Monuments of the Past / Structures of the Present

September 24 @ 12:00-1:30pm (Zoom)

A Panel featuring Kelly Dennis, Kenneth Foote, Lewis Gordon, Micki McElya, and Cathy Schlund-Vials

By their nature, monuments collapse the conceptual divide between past and present. They are visual artworks, often of distant vintage, that construct particular sites of memory.  In so doing, the figures they marbleize manage to display, in the most quotidian realms, how the social structures of earlier eras continue to permeate everyday life in the here and now.

As a field, American Studies has long focused on the politics of historical memory.  To this end, UConn American Studies brings together scholars from a range of disciplinary perspectives whose work engages this issue, the relevance of which is clearer now than ever.  They will weigh in on the stakes of the ongoing battles over Confederate and colonial monuments, and address what new sites of memory – monumental or not – we should endeavor to create.

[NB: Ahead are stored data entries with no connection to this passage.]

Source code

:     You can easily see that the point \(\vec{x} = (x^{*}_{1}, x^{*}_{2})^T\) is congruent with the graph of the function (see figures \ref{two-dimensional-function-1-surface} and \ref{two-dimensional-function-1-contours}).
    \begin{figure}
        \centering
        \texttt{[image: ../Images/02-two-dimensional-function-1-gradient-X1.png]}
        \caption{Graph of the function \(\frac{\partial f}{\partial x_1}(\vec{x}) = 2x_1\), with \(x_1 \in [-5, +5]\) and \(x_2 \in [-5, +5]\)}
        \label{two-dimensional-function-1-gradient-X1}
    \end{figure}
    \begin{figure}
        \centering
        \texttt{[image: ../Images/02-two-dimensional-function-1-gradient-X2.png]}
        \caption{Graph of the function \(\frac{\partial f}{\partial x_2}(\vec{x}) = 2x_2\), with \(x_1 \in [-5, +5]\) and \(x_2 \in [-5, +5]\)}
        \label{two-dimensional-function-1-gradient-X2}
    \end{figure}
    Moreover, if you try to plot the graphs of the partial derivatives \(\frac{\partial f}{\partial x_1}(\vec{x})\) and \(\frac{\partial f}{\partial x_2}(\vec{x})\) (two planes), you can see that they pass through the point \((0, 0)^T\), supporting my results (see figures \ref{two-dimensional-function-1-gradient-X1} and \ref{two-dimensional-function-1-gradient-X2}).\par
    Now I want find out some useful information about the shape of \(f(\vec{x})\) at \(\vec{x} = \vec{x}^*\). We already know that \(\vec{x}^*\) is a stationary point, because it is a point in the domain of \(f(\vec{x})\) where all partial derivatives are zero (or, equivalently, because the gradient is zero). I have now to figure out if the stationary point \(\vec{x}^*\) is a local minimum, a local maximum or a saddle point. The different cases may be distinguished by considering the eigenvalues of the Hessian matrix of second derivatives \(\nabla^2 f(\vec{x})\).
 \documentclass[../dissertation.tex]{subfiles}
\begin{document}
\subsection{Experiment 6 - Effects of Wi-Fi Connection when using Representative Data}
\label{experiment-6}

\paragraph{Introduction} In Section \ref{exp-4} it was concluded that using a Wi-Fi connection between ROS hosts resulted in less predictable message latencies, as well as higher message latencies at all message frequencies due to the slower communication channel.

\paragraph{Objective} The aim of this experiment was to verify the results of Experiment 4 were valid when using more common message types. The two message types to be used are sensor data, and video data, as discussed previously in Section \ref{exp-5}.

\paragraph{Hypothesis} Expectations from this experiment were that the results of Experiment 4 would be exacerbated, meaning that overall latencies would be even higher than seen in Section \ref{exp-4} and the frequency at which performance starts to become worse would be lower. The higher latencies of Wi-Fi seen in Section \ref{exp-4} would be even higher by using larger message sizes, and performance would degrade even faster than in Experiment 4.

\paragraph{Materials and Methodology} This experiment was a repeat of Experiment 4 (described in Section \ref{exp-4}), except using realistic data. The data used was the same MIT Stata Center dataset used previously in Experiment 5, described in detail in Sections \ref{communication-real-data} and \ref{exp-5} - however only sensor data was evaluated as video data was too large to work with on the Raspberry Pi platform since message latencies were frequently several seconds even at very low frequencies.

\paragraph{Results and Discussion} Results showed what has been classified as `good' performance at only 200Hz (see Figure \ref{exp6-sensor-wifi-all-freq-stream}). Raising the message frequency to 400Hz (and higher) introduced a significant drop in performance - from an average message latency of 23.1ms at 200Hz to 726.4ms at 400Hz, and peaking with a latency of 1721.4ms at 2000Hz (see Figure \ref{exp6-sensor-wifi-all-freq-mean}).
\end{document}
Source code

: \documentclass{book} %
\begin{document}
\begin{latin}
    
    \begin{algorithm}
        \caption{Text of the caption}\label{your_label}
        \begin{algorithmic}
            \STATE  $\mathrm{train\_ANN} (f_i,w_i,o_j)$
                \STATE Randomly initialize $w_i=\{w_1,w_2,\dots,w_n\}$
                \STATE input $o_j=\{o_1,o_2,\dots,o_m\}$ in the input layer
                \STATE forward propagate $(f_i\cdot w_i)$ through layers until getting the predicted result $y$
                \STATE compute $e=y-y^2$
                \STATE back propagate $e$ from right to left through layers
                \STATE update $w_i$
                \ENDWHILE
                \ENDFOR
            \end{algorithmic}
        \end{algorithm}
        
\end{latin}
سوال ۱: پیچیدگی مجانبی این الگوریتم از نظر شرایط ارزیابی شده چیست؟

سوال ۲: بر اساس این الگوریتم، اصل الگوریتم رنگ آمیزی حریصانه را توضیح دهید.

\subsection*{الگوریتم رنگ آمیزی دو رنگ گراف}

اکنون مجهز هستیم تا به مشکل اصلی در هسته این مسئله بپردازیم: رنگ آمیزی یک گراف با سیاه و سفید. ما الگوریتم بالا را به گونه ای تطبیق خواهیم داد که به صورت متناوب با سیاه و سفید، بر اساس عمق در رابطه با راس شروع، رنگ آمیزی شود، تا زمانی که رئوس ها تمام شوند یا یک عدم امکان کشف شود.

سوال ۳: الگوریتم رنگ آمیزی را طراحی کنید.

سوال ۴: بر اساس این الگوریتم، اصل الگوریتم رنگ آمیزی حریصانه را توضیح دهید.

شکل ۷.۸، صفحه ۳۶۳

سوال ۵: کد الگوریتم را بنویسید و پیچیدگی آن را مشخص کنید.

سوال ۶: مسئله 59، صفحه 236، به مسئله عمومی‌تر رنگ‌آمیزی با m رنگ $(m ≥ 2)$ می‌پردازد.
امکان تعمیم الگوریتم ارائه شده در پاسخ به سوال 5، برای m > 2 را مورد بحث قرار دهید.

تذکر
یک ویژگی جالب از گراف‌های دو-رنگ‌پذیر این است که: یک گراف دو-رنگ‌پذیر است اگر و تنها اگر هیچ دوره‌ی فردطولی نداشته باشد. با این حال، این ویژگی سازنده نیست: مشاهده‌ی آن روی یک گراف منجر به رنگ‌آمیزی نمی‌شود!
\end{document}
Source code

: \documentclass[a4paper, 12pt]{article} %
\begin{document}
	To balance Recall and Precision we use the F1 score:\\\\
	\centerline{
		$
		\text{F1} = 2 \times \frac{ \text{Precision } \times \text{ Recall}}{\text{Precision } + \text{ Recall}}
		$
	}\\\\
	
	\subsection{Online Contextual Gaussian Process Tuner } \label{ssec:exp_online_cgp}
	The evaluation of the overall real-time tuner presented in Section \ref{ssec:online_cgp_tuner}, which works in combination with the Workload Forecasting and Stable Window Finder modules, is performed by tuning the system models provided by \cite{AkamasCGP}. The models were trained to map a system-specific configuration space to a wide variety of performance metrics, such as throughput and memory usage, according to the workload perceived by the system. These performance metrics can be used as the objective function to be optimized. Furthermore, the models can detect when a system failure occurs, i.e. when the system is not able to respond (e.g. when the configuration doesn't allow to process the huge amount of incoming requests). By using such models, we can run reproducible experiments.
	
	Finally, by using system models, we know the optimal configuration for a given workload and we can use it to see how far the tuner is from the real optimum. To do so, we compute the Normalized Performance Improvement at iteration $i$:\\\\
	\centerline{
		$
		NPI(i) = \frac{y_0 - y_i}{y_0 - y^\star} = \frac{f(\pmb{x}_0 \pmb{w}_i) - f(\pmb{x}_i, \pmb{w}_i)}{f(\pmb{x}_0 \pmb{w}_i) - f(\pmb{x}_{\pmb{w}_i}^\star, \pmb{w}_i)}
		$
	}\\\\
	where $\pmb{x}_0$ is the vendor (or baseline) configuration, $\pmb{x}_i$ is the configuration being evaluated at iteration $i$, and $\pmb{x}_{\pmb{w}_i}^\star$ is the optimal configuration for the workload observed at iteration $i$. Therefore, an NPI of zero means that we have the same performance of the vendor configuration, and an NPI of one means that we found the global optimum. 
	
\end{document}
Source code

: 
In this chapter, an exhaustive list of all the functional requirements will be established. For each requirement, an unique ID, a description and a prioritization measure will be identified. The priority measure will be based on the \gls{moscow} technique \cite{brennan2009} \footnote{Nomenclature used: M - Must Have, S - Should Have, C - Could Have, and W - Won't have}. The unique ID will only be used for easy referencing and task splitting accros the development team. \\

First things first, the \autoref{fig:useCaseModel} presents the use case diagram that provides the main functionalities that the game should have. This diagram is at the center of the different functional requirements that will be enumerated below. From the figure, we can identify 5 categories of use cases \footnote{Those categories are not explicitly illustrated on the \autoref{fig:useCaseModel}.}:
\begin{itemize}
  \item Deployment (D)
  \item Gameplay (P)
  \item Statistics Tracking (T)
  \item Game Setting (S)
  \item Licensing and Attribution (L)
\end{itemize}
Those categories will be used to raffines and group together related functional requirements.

Kelly Dennis is an Art Historian, author of Art/Porn: A History of Seeing and Touching,  and is currently at work on a book on landscape photography and how it has shaped historical narratives of the Southwest.  Ken Foote is past president of American Association of Geographers and written widely on public memory and commemoration in the U.S. and Europe, including is award-winning Shadowed Ground: America’s Landscapes of Violence and Tragedy.  Lewis Gordon is a Philosopher who focuses on politics, morality, race, and decolonial thought; he is the author of What Fanon Said: A Philosophical Introduction to his Life and Thought.  Micki McElya is a historian who studies nostalgia and historical narratives of race and nation: her most recent book is The Politics of Mourning: Death and Honor in Arlington National Cemetery, nominated for the Pulitzer Prize.  Cathy Schlund-Vials, a Professor of English and Asian American Studies, has published extensively on memorialization, particularly as it pertains to U.S. militarism, refugee diaspora, and Asian/American racial formation.  She is the incoming President of the American Studies Association.